§ **PROBLEM TO SOLVE**
In the listing below, find the line holding "## Step 4: Import Complete" and the line holding "Exercices - TP2". Write out those two lines and all lines between, exactly, and nothing more.

(Beginning of THE RECORDS)

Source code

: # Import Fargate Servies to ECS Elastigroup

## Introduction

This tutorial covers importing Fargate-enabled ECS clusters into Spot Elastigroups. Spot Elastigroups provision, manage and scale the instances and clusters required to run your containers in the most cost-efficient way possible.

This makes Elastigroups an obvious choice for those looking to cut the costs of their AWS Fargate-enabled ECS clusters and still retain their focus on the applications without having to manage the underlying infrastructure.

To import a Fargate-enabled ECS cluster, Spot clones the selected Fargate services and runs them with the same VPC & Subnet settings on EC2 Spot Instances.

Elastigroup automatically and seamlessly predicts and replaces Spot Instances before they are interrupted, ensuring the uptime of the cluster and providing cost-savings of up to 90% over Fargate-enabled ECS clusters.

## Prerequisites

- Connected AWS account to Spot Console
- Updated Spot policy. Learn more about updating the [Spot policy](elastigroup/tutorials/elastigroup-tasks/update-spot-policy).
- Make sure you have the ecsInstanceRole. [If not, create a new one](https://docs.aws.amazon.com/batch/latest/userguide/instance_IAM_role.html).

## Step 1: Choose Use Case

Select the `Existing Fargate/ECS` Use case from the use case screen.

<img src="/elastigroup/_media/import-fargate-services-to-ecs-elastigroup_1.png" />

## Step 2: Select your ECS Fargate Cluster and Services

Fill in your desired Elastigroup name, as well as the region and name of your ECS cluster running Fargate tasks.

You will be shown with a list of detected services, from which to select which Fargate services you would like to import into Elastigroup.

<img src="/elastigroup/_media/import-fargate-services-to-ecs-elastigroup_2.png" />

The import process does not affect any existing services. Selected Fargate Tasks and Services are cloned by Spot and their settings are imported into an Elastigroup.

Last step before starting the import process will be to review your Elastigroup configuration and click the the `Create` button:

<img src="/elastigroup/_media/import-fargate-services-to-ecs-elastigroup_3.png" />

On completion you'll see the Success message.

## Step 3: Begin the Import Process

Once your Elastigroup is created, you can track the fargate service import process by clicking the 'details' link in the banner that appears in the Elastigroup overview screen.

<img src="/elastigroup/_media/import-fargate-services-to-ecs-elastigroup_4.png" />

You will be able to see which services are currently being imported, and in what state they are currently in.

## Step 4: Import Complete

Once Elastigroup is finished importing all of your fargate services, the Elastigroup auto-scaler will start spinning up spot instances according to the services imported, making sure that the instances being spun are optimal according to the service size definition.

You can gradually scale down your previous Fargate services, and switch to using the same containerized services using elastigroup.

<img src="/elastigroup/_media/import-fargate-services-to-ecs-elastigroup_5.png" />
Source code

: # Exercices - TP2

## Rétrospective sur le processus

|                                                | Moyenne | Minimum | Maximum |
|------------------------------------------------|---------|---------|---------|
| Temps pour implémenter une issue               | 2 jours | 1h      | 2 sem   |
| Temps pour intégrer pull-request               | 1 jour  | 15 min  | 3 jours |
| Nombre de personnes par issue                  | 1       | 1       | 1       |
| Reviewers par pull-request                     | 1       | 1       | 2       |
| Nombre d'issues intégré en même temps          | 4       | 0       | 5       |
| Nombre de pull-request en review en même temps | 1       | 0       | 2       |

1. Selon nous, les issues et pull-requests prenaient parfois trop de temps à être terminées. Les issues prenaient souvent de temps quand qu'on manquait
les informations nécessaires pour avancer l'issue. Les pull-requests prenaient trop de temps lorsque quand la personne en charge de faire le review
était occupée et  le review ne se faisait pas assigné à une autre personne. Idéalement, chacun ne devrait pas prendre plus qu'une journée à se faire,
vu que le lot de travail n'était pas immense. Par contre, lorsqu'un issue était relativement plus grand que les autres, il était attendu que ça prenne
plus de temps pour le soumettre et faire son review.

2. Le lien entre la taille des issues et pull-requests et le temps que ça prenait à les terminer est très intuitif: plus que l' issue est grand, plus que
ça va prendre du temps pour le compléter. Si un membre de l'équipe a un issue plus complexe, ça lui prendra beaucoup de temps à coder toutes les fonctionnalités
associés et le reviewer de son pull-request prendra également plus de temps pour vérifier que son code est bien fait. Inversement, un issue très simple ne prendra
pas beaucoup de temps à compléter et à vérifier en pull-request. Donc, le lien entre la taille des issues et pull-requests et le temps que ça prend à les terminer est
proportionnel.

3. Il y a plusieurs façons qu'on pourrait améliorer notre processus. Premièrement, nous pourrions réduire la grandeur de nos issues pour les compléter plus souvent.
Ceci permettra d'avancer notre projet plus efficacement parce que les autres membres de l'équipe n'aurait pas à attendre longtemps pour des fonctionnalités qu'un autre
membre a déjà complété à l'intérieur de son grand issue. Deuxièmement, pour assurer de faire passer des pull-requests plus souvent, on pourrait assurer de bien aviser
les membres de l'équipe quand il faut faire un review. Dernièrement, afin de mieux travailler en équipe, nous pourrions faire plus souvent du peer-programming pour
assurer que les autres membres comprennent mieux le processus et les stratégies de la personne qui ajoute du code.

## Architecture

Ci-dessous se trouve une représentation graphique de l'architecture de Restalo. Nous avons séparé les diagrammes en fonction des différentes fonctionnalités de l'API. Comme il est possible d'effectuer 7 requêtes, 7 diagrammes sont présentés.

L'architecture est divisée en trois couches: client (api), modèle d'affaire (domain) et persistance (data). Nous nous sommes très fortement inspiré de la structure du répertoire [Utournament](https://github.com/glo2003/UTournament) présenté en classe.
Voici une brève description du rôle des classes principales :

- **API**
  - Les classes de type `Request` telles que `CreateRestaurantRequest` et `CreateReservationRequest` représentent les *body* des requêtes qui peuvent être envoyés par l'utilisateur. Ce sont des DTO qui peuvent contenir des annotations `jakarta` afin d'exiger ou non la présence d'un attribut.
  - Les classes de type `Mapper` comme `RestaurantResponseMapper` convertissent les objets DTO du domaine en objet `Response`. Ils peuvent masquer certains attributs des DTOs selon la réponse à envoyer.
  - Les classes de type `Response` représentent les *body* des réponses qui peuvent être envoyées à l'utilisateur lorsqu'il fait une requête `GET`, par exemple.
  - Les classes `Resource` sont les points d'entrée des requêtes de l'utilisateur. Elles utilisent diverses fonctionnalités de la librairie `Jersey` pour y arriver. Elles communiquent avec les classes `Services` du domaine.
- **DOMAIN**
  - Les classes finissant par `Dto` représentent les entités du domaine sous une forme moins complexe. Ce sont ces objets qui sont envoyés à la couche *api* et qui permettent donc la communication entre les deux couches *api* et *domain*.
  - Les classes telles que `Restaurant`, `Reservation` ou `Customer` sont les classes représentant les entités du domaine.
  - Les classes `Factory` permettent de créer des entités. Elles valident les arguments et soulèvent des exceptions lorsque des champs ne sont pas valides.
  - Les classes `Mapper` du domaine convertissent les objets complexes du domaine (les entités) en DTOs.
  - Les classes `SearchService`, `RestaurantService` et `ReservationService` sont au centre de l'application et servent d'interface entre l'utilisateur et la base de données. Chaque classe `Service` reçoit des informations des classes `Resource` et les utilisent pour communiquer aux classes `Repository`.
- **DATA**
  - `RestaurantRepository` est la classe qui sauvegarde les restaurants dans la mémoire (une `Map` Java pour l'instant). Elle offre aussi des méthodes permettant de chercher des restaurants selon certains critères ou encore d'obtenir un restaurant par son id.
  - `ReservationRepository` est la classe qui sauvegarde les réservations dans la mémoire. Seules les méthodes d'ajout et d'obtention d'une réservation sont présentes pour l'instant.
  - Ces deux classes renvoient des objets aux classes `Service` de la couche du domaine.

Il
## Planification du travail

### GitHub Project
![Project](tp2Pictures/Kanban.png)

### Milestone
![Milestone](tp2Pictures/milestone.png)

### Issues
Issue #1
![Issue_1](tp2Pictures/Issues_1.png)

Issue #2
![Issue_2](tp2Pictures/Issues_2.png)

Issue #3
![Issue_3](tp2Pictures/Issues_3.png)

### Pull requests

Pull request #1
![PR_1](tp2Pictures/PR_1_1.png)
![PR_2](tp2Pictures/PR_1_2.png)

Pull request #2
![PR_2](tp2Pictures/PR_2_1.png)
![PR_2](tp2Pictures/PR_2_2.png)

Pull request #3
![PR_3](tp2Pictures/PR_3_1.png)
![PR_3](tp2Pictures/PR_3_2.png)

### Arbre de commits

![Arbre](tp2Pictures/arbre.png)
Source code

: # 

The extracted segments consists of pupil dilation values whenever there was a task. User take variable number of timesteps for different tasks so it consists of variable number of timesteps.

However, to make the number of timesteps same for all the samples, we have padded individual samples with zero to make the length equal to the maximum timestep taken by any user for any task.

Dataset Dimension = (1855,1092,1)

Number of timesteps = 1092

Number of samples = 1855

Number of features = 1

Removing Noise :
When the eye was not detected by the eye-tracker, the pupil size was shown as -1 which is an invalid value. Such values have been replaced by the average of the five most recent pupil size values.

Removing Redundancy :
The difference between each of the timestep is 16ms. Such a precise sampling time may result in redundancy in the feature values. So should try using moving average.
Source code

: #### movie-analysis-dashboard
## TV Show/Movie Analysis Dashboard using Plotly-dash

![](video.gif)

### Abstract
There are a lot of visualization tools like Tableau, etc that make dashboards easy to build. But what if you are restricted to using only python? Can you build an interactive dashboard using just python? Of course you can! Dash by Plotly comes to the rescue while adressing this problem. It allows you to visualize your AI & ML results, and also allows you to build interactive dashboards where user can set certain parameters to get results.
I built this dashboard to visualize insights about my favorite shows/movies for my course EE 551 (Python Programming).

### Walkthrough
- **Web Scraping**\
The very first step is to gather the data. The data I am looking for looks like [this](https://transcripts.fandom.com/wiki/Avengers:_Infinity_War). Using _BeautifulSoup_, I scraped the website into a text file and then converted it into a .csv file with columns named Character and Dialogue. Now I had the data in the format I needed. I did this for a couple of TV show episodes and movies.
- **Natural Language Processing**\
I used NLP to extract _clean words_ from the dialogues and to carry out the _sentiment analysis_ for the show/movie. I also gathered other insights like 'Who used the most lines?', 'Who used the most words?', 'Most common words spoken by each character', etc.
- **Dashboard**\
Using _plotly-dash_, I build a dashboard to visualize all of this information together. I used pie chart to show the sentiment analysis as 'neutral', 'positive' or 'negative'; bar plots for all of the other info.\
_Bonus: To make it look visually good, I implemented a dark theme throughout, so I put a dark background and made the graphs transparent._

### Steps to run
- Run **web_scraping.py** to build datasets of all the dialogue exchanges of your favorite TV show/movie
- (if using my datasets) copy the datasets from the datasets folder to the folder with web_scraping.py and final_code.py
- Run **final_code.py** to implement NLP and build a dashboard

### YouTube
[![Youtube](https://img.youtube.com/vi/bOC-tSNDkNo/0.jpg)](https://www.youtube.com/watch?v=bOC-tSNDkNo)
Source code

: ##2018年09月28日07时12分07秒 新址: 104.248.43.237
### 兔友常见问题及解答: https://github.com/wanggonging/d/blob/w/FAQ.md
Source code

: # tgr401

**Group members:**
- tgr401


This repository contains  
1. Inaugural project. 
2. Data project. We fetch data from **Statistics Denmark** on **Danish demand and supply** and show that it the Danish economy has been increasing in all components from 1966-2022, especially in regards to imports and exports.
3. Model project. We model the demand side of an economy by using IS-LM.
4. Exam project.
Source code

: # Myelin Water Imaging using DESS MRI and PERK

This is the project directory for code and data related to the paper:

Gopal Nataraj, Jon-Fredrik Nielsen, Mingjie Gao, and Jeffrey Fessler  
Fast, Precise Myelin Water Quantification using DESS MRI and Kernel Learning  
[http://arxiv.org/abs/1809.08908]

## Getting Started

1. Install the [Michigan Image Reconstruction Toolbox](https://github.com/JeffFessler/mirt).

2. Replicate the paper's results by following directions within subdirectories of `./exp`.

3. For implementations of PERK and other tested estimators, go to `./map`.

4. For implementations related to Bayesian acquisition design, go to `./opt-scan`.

(End of THE RECORDS)

§ **SOLUTION BELOW**
## Step 4: Import Complete

Once Elastigroup is finished importing all of your fargate services, the Elastigroup auto-scaler will start spinning up spot instances according to the services imported, making sure that the instances being spun are optimal according to the service size definition.

You can gradually scale down your previous Fargate services, and switch to using the same containerized services using elastigroup.

<img src="/elastigroup/_media/import-fargate-services-to-ecs-elastigroup_5.png" />
Source code

: # Exercices - TP2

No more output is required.